··· Record excerpts

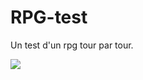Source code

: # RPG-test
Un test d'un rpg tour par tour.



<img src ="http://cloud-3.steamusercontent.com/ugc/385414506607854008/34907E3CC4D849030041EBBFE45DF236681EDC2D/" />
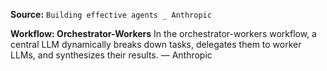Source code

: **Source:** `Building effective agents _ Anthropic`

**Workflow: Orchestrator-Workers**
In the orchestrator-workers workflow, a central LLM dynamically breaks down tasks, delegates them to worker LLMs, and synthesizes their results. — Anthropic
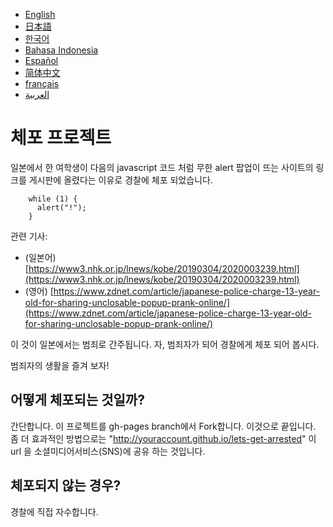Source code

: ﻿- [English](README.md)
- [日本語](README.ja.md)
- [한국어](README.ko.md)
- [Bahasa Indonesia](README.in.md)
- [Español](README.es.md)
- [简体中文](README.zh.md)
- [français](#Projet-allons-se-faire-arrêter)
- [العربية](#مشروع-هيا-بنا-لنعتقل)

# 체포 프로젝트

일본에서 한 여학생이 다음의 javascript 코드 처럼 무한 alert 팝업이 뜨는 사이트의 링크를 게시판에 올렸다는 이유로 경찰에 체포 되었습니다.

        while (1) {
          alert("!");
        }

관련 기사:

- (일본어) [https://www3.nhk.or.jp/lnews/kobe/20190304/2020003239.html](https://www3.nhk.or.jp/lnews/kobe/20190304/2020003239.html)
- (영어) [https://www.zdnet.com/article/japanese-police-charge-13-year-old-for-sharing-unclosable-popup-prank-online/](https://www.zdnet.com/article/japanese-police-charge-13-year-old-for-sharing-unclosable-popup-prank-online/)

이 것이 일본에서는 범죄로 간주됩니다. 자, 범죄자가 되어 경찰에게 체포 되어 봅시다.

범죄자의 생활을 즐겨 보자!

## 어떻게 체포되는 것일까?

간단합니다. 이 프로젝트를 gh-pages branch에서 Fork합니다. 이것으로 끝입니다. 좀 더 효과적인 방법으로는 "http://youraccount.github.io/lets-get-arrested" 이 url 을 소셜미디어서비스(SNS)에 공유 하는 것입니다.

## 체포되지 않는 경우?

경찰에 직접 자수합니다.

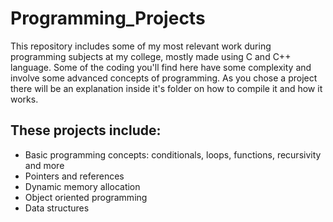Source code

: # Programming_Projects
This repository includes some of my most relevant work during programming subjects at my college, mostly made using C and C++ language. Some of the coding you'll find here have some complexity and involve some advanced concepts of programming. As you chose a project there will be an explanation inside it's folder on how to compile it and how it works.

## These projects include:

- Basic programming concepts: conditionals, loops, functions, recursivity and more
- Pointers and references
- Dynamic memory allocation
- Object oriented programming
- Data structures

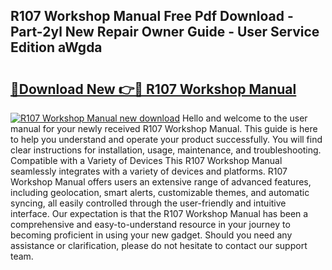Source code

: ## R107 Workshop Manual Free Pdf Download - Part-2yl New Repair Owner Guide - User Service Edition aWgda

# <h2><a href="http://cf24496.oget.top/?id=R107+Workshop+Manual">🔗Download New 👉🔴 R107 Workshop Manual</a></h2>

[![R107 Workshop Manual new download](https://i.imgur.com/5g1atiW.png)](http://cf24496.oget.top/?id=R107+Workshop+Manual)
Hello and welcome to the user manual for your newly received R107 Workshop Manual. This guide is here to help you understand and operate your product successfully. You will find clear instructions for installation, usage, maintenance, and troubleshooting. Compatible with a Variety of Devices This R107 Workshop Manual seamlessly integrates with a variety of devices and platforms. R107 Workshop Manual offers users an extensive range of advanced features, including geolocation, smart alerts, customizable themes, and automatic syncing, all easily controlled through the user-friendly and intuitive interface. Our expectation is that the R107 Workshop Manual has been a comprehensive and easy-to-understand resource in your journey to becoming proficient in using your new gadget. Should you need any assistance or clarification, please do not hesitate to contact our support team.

······

**Work to be completed**
Go through the data and show every line where "Anthropic" occurs.

**Result below**
: **Source:** `Building effective agents _ Anthropic`
In the orchestrator-workers workflow, a central LLM dynamically breaks down tasks, delegates them to worker LLMs, and synthesizes their results. — Anthropic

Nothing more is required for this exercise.